Also the oncoprotein P75gag-v-erbA repressed RXR-mediated
transactivation efficiently in JEG cells via the 2xIR0 element. The
mechanism is likely to be the same as that proposed for TR, since
P75gag-v-erbA heterodimerizes efficiently with RXR when
binding to this type of element (26). The reason for the much less
efficient repression in HeLa cells is unclear but may be due to
interaction with other cofactors that have distinct affinities for TR
and P75gag-v-erbA, respectively, in the two types of cells.

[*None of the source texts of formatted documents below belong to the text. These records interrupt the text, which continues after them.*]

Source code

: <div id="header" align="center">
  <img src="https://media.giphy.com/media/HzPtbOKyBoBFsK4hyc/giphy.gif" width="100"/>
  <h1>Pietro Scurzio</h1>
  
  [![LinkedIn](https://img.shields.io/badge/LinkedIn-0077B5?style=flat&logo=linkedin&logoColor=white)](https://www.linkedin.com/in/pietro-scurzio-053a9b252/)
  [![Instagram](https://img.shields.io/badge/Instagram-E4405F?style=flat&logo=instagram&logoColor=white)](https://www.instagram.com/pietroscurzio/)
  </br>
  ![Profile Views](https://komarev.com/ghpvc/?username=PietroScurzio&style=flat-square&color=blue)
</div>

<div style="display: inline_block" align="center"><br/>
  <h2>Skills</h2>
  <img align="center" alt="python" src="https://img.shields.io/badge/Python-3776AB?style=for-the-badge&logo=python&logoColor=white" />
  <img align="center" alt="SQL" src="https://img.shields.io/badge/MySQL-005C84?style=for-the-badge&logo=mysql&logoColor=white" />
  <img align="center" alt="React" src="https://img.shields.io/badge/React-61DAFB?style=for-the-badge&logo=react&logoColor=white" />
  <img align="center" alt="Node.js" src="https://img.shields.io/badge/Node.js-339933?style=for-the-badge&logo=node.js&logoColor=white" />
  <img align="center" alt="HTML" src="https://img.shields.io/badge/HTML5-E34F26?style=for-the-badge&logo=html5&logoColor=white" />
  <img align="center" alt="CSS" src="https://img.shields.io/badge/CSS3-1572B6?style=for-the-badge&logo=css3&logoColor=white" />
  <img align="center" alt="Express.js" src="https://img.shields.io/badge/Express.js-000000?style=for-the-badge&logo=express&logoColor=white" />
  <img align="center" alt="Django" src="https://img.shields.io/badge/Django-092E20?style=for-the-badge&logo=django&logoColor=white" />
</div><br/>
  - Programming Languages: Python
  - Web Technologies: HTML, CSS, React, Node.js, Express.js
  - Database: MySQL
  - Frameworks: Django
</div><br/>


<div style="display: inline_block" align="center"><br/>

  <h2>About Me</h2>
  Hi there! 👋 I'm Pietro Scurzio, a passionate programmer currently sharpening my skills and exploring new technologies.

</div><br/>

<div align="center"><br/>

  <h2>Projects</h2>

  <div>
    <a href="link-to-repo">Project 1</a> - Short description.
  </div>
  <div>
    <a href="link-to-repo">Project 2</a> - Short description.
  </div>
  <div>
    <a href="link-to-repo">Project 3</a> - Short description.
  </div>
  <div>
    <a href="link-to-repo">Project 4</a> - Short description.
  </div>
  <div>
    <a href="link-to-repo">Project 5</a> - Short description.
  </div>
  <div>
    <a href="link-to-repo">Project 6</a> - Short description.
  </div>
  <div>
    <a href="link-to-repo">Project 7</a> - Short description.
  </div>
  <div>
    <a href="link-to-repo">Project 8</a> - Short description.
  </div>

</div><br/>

Alternatively, the cells contain different coactivators for RXR that
exhibit distinct activating functions.
The JEG cells are known to contain detectable amounts of RXR
but
presumably also other endogenous factors. Recently, Teboul and
collaborators (28) showed that RXR can form heterodimers with the
orphan receptor OR1, and that RXR in such a heterodimer can be
activated by ligand through elements of the DR4 type. We have tested
whether TR or P75gag-v-erbA can repress activation of such
heterodimers: our results obtained by transfection of an OR1-expressing
plasmid showed that OR1 did not contribute to SR11237-dependent
transactivation of RXR from the 2xIR0 element, and that OR1 did not
affect the ability of P75gag-v-erbA to repress RXR (G.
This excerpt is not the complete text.